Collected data
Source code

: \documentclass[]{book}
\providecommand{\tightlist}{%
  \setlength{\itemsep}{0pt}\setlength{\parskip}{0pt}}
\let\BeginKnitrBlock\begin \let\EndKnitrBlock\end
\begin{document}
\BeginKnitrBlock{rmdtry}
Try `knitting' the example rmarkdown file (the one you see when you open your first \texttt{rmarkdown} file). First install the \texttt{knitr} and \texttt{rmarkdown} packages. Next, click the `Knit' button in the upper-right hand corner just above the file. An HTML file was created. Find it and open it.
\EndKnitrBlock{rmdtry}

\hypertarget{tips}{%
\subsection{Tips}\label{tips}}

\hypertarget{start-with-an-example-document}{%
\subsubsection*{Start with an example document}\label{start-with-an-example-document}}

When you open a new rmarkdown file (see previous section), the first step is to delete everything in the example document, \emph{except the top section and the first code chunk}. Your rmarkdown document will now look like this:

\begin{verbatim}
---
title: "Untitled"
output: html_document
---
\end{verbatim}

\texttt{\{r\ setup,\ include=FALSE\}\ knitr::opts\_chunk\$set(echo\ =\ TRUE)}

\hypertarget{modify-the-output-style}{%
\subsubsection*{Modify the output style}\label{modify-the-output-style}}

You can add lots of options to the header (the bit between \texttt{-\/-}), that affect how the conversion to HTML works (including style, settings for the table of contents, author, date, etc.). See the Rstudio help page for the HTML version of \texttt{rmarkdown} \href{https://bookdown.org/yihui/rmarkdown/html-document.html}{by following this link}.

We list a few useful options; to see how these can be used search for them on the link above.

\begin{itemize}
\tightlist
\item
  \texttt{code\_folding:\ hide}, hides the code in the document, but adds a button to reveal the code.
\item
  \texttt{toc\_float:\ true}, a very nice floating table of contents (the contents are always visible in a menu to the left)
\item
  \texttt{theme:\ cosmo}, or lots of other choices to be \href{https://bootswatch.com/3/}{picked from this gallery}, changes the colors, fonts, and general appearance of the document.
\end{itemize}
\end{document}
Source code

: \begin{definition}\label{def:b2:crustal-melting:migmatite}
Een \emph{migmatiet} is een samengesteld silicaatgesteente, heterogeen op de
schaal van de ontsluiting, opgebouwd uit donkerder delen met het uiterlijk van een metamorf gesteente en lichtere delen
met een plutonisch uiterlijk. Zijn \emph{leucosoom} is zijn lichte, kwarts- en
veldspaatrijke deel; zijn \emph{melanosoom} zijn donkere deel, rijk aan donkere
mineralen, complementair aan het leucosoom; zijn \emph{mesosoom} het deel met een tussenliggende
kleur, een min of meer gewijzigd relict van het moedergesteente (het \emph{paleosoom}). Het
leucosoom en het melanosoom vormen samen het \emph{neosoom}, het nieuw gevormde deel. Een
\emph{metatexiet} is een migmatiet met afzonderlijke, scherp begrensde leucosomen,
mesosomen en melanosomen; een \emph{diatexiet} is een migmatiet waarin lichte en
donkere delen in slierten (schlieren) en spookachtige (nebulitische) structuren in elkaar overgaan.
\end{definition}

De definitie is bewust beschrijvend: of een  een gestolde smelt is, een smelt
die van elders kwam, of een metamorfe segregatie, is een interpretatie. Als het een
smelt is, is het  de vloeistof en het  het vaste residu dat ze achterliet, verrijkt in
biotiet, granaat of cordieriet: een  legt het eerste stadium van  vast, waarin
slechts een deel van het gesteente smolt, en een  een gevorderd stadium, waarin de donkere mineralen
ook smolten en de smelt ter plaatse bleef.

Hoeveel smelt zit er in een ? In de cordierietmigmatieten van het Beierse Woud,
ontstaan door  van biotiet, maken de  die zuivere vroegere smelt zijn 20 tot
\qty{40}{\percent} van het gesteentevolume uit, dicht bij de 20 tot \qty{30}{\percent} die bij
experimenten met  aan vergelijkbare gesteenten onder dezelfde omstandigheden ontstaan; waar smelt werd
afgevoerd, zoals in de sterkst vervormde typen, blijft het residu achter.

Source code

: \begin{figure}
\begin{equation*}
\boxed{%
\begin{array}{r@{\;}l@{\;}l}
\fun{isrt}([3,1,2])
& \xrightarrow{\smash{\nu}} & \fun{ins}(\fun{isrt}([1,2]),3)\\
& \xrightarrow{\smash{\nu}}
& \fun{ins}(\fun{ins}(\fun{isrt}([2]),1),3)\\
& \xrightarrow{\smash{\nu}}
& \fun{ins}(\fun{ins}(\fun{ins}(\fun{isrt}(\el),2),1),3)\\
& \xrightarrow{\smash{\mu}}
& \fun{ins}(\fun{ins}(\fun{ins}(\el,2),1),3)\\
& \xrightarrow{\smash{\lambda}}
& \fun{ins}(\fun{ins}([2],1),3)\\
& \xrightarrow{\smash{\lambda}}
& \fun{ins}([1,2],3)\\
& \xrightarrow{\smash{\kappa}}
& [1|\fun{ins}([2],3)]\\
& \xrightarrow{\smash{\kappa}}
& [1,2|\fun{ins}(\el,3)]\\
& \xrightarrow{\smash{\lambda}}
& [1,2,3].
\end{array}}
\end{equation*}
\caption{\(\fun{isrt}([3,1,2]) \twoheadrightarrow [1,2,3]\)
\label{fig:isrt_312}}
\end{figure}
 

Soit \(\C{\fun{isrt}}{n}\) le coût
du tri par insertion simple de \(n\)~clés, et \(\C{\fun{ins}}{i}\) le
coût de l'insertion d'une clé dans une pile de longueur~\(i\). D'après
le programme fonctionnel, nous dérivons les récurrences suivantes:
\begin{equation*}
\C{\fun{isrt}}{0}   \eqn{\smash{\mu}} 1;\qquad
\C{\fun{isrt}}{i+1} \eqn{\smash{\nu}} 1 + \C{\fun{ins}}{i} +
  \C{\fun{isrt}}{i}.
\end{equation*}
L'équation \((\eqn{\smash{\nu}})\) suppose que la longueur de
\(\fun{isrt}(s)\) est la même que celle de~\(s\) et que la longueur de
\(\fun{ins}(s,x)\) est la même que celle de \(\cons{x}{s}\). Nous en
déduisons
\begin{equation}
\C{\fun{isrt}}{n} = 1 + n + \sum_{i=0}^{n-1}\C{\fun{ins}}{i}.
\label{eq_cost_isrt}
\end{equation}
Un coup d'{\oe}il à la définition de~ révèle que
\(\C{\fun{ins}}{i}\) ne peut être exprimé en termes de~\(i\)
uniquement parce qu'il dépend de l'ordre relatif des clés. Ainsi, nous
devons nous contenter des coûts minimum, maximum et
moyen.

# [Problem]
What you return must match the records exactly, line for line.

# [Answer to this problem]
Source code

: \documentclass[]{book}
\providecommand{\tightlist}{%
  \setlength{\itemsep}{0pt}\setlength{\parskip}{0pt}}
\let\BeginKnitrBlock\begin \let\EndKnitrBlock\end
\begin{document}
\BeginKnitrBlock{rmdtry}
Try `knitting' the example rmarkdown file (the one you see when you open your first \texttt{rmarkdown} file). First install the \texttt{knitr} and \texttt{rmarkdown} packages. Next, click the `Knit' button in the upper-right hand corner just above the file. An HTML file was created. Find it and open it.
\EndKnitrBlock{rmdtry}

\hypertarget{tips}{%
\subsection{Tips}\label{tips}}

\hypertarget{start-with-an-example-document}{%
\subsubsection*{Start with an example document}\label{start-with-an-example-document}}

When you open a new rmarkdown file (see previous section), the first step is to delete everything in the example document, \emph{except the top section and the first code chunk}. Your rmarkdown document will now look like this:

\begin{verbatim}
---
title: "Untitled"
output: html_document
---
\end{verbatim}

\texttt{\{r\ setup,\ include=FALSE\}\ knitr::opts\_chunk\$set(echo\ =\ TRUE)}

\hypertarget{modify-the-output-style}{%
\subsubsection*{Modify the output style}\label{modify-the-output-style}}

You can add lots of options to the header (the bit between \texttt{-\/-}), that affect how the conversion to HTML works (including style, settings for the table of contents, author, date, etc.). See the Rstudio help page for the HTML version of \texttt{rmarkdown} \href{https://bookdown.org/yihui/rmarkdown/html-document.html}{by following this link}.

We list a few useful options; to see how these can be used search for them on the link above.

\begin{itemize}
\tightlist
\item
  \texttt{code\_folding:\ hide}, hides the code in the document, but adds a button to reveal the code.
\item
  \texttt{toc\_float:\ true}, a very nice floating table of contents (the contents are always visible in a menu to the left)
\item
  \texttt{theme:\ cosmo}, or lots of other choices to be \href{https://bootswatch.com/3/}{picked from this gallery}, changes the colors, fonts, and general appearance of the document.
\end{itemize}
\end{document}
Source code

: \begin{definition}\label{def:b2:crustal-melting:migmatite}
Een \emph{migmatiet} is een samengesteld silicaatgesteente, heterogeen op de
schaal van de ontsluiting, opgebouwd uit donkerder delen met het uiterlijk van een metamorf gesteente en lichtere delen
met een plutonisch uiterlijk. Zijn \emph{leucosoom} is zijn lichte, kwarts- en
veldspaatrijke deel; zijn \emph{melanosoom} zijn donkere deel, rijk aan donkere
mineralen, complementair aan het leucosoom; zijn \emph{mesosoom} het deel met een tussenliggende
kleur, een min of meer gewijzigd relict van het moedergesteente (het \emph{paleosoom}). Het
leucosoom en het melanosoom vormen samen het \emph{neosoom}, het nieuw gevormde deel. Een
\emph{metatexiet} is een migmatiet met afzonderlijke, scherp begrensde leucosomen,
mesosomen en melanosomen; een \emph{diatexiet} is een migmatiet waarin lichte en
donkere delen in slierten (schlieren) en spookachtige (nebulitische) structuren in elkaar overgaan.
\end{definition}

De definitie is bewust beschrijvend: of een  een gestolde smelt is, een smelt
die van elders kwam, of een metamorfe segregatie, is een interpretatie. Als het een
smelt is, is het  de vloeistof en het  het vaste residu dat ze achterliet, verrijkt in
biotiet, granaat of cordieriet: een  legt het eerste stadium van  vast, waarin
slechts een deel van het gesteente smolt, en een  een gevorderd stadium, waarin de donkere mineralen
ook smolten en de smelt ter plaatse bleef.

Hoeveel smelt zit er in een ? In de cordierietmigmatieten van het Beierse Woud,
ontstaan door  van biotiet, maken de  die zuivere vroegere smelt zijn 20 tot
\qty{40}{\percent} van het gesteentevolume uit, dicht bij de 20 tot \qty{30}{\percent} die bij
experimenten met  aan vergelijkbare gesteenten onder dezelfde omstandigheden ontstaan; waar smelt werd
afgevoerd, zoals in de sterkst vervormde typen, blijft het residu achter.

Source code

: \begin{figure}
\begin{equation*}
\boxed{%
\begin{array}{r@{\;}l@{\;}l}
\fun{isrt}([3,1,2])
& \xrightarrow{\smash{\nu}} & \fun{ins}(\fun{isrt}([1,2]),3)\\
& \xrightarrow{\smash{\nu}}
& \fun{ins}(\fun{ins}(\fun{isrt}([2]),1),3)\\
& \xrightarrow{\smash{\nu}}
& \fun{ins}(\fun{ins}(\fun{ins}(\fun{isrt}(\el),2),1),3)\\
& \xrightarrow{\smash{\mu}}
& \fun{ins}(\fun{ins}(\fun{ins}(\el,2),1),3)\\
& \xrightarrow{\smash{\lambda}}
& \fun{ins}(\fun{ins}([2],1),3)\\
& \xrightarrow{\smash{\lambda}}
& \fun{ins}([1,2],3)\\
& \xrightarrow{\smash{\kappa}}
& [1|\fun{ins}([2],3)]\\
& \xrightarrow{\smash{\kappa}}
& [1,2|\fun{ins}(\el,3)]\\
& \xrightarrow{\smash{\lambda}}
& [1,2,3].
\end{array}}
\end{equation*}
\caption{\(\fun{isrt}([3,1,2]) \twoheadrightarrow [1,2,3]\)
\label{fig:isrt_312}}
\end{figure}
 

Soit \(\C{\fun{isrt}}{n}\) le coût
du tri par insertion simple de \(n\)~clés, et \(\C{\fun{ins}}{i}\) le
coût de l'insertion d'une clé dans une pile de longueur~\(i\). D'après
le programme fonctionnel, nous dérivons les récurrences suivantes:
\begin{equation*}
\C{\fun{isrt}}{0}   \eqn{\smash{\mu}} 1;\qquad
\C{\fun{isrt}}{i+1} \eqn{\smash{\nu}} 1 + \C{\fun{ins}}{i} +
  \C{\fun{isrt}}{i}.
\end{equation*}
L'équation \((\eqn{\smash{\nu}})\) suppose que la longueur de
\(\fun{isrt}(s)\) est la même que celle de~\(s\) et que la longueur de
\(\fun{ins}(s,x)\) est la même que celle de \(\cons{x}{s}\). Nous en
déduisons
\begin{equation}
\C{\fun{isrt}}{n} = 1 + n + \sum_{i=0}^{n-1}\C{\fun{ins}}{i}.
\label{eq_cost_isrt}
\end{equation}
Un coup d'{\oe}il à la définition de~ révèle que
\(\C{\fun{ins}}{i}\) ne peut être exprimé en termes de~\(i\)
uniquement parce qu'il dépend de l'ordre relatif des clés. Ainsi, nous
devons nous contenter des coûts minimum, maximum et
moyen.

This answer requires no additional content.